Akcja ratunkowa na najwyższym poziomie
Na miejsce zdarzenia natychmiast skierowano liczne służby ratunkowe. Dwa śmigłowce Lotniczego Pogotowia Ratunkowego (LPR) oraz kilka karetek pogotowia ratunkowego przetransportowały rannych do krakowskich szpitali. Strażacy i policjanci zabezpieczyli miejsce wypadku i zajęli się likwidacją jego skutków.
Wypadek spowodował poważne utrudnienia w ruchu w centrum Nowej Huty. Skrzyżowanie alei Róż i ulicy Rydza-Śmigłego było przez pewien czas całkowicie zablokowane. Policjanci z Wydziału Ruchu Drogowego krakowskiej komendy miejskiej kierowali ruchem i organizowali objazdy.
Zatrzymanie kierowcy Toyoty i dalsze postępowanie
24-letni kierowca Toyoty, który spowodował wypadek, został zatrzymany przez policję. Badanie alkomatem wykazało, że zarówno on, jak i kierowca autobusu byli trzeźwi. Mężczyzna został przewieziony do policyjnego aresztu, gdzie trwają z nim czynności procesowe pod nadzorem prokuratury.

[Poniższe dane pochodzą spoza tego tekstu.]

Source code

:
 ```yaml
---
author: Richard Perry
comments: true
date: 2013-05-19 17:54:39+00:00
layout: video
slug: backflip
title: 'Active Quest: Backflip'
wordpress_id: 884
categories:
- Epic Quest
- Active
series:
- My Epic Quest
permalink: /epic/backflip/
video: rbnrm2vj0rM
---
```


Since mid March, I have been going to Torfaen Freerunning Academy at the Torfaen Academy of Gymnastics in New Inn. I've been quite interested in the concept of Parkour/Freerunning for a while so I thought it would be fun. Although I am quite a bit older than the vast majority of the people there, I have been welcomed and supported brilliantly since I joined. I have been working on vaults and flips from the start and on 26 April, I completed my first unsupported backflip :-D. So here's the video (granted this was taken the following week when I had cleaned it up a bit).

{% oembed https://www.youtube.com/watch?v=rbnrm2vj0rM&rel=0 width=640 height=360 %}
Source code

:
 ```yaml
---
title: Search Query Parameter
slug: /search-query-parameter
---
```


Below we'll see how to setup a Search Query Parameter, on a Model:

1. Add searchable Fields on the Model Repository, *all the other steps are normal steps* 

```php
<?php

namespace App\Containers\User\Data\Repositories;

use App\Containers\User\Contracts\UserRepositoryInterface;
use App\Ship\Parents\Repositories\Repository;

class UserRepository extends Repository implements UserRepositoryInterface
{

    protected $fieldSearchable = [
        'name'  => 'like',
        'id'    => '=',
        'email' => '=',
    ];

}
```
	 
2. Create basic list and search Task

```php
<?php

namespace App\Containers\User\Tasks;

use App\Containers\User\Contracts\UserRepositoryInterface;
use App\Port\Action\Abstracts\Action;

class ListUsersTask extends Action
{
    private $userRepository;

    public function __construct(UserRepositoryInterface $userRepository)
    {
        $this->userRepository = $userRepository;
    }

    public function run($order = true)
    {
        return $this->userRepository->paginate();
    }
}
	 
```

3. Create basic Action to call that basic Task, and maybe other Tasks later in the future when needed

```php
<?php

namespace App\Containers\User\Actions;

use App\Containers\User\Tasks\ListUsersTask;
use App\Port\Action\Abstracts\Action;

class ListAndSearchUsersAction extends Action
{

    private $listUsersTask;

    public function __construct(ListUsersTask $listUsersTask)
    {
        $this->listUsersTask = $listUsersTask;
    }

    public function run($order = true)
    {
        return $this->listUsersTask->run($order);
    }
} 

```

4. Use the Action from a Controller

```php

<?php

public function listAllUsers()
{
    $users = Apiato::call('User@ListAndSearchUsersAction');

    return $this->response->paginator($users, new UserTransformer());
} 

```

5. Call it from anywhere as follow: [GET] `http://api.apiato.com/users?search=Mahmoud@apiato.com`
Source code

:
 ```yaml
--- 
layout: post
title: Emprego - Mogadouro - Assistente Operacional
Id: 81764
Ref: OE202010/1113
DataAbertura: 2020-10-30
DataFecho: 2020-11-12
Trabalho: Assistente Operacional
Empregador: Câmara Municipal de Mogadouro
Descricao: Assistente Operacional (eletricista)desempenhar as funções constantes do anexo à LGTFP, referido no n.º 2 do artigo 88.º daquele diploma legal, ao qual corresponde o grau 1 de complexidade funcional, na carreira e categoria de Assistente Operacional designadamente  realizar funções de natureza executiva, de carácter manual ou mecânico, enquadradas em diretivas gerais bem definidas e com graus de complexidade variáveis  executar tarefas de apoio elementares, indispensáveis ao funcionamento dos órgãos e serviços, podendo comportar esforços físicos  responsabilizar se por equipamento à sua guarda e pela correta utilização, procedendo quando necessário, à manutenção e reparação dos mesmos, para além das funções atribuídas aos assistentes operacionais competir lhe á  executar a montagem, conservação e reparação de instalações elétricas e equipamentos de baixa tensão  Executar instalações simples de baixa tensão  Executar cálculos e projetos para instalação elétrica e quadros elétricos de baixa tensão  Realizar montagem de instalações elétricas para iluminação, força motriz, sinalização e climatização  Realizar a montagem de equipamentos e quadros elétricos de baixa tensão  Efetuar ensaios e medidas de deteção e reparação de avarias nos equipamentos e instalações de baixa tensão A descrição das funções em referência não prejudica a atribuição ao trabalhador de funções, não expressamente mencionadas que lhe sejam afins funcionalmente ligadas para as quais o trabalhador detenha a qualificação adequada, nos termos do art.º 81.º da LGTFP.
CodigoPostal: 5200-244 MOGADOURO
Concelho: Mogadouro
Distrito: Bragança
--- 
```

Policja podkreśla, że mimo iż wypadek miał miejsce w godzinach szczytu, dzięki sprawnej akcji służb udało się szybko udzielić pomocy rannym i udrożnić ruch. Szczególne podziękowania należą się świadkom zdarzenia, którzy jako pierwsi ruszyli z pomocą poszkodowanym i powiadomili służby ratunkowe.